◆ What you will do ◆
Locate, in the data below, the line that contains "### 😂 Random Dev Meme" and the line that contains "Capital broadband program"; reproduce exactly those two lines and every line between them, nothing more.

(Data records)
····················
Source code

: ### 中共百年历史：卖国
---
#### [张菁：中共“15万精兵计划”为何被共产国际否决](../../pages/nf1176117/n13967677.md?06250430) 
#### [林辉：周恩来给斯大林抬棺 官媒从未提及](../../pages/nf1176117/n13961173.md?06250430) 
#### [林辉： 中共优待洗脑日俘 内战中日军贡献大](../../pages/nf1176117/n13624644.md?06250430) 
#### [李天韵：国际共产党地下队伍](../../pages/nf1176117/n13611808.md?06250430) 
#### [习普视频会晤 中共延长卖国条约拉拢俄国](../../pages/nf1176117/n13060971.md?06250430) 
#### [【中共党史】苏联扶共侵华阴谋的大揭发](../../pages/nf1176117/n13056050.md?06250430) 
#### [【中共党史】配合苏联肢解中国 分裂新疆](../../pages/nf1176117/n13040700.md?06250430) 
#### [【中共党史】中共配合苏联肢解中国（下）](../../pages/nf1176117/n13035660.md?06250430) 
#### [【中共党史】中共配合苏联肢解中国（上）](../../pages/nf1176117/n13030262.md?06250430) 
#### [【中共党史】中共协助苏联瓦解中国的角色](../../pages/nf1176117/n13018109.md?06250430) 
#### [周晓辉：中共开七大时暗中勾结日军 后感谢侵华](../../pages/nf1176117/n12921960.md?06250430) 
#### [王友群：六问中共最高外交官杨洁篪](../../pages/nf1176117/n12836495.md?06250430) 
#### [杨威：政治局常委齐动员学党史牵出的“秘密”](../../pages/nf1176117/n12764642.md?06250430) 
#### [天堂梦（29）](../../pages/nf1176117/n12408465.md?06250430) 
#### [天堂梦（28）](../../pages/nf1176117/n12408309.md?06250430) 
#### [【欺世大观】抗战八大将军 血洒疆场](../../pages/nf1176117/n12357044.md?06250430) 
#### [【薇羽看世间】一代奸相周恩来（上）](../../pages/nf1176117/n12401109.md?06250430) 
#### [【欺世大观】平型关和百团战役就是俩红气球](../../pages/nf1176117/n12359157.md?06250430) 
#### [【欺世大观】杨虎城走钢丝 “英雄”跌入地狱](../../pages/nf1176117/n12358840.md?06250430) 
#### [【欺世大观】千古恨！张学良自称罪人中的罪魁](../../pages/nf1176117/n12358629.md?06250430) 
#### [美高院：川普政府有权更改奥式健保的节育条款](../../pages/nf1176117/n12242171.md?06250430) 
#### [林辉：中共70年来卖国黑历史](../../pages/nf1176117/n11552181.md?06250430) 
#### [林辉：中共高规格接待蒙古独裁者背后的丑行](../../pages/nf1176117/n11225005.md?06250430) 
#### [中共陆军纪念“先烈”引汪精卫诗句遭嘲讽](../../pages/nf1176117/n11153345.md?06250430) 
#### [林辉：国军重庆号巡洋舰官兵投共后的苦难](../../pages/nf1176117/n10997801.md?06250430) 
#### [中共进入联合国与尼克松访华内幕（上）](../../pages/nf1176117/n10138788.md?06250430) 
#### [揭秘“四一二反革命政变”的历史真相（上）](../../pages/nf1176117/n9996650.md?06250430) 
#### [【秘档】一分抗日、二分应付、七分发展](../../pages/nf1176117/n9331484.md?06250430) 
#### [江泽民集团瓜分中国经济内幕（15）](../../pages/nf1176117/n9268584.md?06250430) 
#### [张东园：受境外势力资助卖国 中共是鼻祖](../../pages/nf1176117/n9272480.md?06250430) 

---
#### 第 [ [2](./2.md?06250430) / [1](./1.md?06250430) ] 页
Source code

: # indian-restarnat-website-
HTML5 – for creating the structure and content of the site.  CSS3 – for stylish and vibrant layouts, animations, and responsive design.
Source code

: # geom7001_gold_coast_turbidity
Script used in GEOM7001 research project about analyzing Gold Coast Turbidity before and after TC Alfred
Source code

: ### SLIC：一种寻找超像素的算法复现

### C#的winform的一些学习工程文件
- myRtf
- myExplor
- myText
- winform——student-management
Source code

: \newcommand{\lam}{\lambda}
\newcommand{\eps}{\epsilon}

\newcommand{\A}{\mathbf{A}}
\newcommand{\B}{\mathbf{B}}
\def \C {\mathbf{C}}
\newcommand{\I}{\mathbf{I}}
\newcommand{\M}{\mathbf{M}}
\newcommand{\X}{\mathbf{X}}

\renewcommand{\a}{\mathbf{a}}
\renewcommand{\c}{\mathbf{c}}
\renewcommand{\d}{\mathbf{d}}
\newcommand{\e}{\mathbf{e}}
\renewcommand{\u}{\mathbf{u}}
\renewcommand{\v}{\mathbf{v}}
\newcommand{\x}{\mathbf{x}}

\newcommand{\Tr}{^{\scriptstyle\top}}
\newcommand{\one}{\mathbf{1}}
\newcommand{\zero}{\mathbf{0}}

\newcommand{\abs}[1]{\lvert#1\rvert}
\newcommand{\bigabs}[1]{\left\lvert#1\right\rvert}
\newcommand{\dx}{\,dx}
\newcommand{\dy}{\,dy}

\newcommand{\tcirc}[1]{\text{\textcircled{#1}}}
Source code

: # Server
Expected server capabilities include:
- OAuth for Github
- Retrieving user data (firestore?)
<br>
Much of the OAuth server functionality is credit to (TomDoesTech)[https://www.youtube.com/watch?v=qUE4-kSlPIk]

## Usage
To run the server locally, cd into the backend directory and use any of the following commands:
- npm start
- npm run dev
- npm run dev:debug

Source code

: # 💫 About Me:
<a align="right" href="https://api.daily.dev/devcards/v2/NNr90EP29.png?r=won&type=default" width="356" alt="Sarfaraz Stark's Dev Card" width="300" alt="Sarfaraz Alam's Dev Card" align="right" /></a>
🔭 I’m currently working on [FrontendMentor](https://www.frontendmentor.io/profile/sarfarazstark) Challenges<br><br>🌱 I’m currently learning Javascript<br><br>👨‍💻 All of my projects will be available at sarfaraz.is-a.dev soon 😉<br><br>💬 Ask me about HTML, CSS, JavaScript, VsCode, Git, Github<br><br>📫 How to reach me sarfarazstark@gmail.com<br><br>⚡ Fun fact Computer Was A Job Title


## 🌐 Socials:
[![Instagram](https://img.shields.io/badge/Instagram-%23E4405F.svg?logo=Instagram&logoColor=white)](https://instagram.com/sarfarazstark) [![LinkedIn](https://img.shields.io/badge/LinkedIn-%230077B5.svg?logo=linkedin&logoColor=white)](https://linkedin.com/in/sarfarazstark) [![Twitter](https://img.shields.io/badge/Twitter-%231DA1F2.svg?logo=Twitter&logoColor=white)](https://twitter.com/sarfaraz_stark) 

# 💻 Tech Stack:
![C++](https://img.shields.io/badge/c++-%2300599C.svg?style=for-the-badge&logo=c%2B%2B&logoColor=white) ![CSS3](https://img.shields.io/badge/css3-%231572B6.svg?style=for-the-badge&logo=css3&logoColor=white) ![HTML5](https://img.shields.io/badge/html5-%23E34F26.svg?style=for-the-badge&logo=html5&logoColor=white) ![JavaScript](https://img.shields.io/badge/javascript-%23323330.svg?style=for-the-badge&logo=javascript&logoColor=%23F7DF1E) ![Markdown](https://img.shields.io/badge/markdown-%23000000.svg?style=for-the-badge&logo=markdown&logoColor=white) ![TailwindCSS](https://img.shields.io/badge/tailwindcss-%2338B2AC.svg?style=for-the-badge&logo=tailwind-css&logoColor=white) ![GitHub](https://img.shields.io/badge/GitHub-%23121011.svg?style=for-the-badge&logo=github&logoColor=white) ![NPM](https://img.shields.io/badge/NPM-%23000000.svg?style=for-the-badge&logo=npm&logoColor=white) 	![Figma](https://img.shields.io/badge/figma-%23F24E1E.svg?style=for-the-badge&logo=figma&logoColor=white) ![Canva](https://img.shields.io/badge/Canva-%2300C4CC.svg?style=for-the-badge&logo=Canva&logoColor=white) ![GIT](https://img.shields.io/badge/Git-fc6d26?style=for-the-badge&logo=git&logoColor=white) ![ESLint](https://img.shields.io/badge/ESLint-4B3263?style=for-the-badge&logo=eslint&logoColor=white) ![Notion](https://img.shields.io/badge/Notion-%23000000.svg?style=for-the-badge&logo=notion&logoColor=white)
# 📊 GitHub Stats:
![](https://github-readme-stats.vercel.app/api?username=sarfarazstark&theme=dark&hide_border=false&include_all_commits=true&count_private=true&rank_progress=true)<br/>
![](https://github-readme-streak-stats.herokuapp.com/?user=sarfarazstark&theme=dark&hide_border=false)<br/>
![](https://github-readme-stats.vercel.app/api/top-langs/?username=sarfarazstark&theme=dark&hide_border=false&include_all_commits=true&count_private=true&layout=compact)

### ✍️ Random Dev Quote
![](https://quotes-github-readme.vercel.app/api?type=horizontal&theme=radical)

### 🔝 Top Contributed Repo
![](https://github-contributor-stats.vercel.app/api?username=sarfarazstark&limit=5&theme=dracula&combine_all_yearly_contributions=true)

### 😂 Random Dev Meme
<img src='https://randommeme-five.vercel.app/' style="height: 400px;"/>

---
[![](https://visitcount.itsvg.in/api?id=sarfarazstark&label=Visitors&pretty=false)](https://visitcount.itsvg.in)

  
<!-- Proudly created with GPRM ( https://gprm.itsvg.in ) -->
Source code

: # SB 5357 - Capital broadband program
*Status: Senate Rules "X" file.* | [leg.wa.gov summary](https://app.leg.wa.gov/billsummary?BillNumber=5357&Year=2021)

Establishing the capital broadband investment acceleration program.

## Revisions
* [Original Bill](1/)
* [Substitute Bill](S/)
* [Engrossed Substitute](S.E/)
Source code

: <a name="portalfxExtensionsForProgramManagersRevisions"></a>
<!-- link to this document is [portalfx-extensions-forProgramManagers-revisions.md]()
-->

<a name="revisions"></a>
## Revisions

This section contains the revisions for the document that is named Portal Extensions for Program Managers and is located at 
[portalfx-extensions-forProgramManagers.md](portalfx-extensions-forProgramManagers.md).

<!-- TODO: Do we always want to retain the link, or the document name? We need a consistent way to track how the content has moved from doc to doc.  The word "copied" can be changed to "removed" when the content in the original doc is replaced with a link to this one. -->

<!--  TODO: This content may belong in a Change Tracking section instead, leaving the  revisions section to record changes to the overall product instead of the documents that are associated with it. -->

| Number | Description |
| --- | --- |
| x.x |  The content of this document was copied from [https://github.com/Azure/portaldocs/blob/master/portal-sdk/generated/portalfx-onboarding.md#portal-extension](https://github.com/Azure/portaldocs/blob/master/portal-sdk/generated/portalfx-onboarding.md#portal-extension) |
····················
◆ Solution to this task ◆
### 😂 Random Dev Meme
<img src='https://randommeme-five.vercel.app/' style="height: 400px;"/>

---
[![](https://visitcount.itsvg.in/api?id=sarfarazstark&label=Visitors&pretty=false)](https://visitcount.itsvg.in)

  
<!-- Proudly created with GPRM ( https://gprm.itsvg.in ) -->
Source code

: # SB 5357 - Capital broadband program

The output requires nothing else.